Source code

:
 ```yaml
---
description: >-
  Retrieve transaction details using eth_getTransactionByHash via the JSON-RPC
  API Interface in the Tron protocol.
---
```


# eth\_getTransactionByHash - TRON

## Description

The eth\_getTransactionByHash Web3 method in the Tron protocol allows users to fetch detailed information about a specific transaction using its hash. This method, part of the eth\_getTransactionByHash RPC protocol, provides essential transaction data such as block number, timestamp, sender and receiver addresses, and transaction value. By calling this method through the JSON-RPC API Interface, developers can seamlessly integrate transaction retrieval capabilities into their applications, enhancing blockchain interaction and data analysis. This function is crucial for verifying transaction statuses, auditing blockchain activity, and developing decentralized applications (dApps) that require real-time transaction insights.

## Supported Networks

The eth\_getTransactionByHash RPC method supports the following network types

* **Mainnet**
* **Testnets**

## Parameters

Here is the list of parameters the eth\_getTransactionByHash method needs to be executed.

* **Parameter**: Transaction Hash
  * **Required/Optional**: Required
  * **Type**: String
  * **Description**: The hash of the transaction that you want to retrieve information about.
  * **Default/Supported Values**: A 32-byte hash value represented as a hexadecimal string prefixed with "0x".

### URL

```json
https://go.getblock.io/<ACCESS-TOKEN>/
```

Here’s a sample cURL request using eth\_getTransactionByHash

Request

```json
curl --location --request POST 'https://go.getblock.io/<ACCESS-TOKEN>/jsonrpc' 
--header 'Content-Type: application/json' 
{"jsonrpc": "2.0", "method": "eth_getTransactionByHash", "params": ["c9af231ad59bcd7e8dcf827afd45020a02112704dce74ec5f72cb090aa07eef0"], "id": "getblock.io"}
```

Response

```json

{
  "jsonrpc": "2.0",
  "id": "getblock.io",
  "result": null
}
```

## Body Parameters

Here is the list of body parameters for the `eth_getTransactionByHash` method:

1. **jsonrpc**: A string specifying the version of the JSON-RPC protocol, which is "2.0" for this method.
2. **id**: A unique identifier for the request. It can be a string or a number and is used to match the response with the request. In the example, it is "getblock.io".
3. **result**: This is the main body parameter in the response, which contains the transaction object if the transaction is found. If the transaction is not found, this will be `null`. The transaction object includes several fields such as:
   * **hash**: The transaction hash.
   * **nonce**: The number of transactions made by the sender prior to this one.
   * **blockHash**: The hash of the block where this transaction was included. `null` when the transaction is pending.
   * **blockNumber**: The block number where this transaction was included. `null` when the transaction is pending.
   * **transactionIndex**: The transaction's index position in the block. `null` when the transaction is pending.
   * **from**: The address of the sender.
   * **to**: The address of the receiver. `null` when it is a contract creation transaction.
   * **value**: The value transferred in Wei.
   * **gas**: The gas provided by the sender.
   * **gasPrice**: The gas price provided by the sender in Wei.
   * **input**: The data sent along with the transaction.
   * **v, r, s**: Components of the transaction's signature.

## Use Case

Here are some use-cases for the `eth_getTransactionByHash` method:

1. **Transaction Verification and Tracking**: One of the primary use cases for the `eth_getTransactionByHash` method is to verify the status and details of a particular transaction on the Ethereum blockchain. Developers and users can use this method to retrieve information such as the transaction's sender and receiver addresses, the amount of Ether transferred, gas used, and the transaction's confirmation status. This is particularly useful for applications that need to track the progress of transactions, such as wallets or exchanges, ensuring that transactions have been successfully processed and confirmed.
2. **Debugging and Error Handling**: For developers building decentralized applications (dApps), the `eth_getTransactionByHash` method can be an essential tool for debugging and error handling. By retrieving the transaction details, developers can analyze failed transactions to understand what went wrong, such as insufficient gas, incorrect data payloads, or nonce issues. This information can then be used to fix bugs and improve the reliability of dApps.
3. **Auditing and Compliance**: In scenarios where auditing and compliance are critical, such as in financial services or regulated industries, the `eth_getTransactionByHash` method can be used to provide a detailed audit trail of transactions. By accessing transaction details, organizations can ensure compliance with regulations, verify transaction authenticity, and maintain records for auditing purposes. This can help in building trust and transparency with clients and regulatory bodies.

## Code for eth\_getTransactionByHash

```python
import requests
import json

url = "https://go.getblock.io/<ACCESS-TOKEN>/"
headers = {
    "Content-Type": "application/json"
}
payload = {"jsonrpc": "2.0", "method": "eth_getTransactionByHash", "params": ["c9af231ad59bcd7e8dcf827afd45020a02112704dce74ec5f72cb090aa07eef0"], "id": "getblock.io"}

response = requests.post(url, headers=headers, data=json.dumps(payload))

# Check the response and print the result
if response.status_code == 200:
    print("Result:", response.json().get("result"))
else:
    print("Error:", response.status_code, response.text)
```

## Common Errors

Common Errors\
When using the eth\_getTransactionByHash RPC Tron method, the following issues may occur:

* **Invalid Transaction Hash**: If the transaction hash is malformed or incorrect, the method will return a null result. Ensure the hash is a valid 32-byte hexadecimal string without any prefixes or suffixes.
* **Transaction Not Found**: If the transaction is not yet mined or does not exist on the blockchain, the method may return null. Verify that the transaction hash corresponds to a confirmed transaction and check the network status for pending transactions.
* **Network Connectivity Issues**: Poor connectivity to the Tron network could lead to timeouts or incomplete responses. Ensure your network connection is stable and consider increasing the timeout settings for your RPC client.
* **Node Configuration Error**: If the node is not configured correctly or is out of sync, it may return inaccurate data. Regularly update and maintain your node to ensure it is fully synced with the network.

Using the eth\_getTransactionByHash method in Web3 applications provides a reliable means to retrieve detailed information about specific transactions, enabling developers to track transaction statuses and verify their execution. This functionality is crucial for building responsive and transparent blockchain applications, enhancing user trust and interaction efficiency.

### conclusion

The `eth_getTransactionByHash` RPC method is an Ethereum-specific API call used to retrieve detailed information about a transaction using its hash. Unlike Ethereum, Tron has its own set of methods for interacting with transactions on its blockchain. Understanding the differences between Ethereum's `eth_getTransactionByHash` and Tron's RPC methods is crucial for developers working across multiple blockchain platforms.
++++++++
**What to produce:** From the entries above, write out only the lines starting at the line that holds "When using the" and ending at the line that holds "prefixes or suffixes.", keeping both and matching them exactly.

**Solution to the exercise:**
When using the eth\_getTransactionByHash RPC Tron method, the following issues may occur:

* **Invalid Transaction Hash**: If the transaction hash is malformed or incorrect, the method will return a null result. Ensure the hash is a valid 32-byte hexadecimal string without any prefixes or suffixes.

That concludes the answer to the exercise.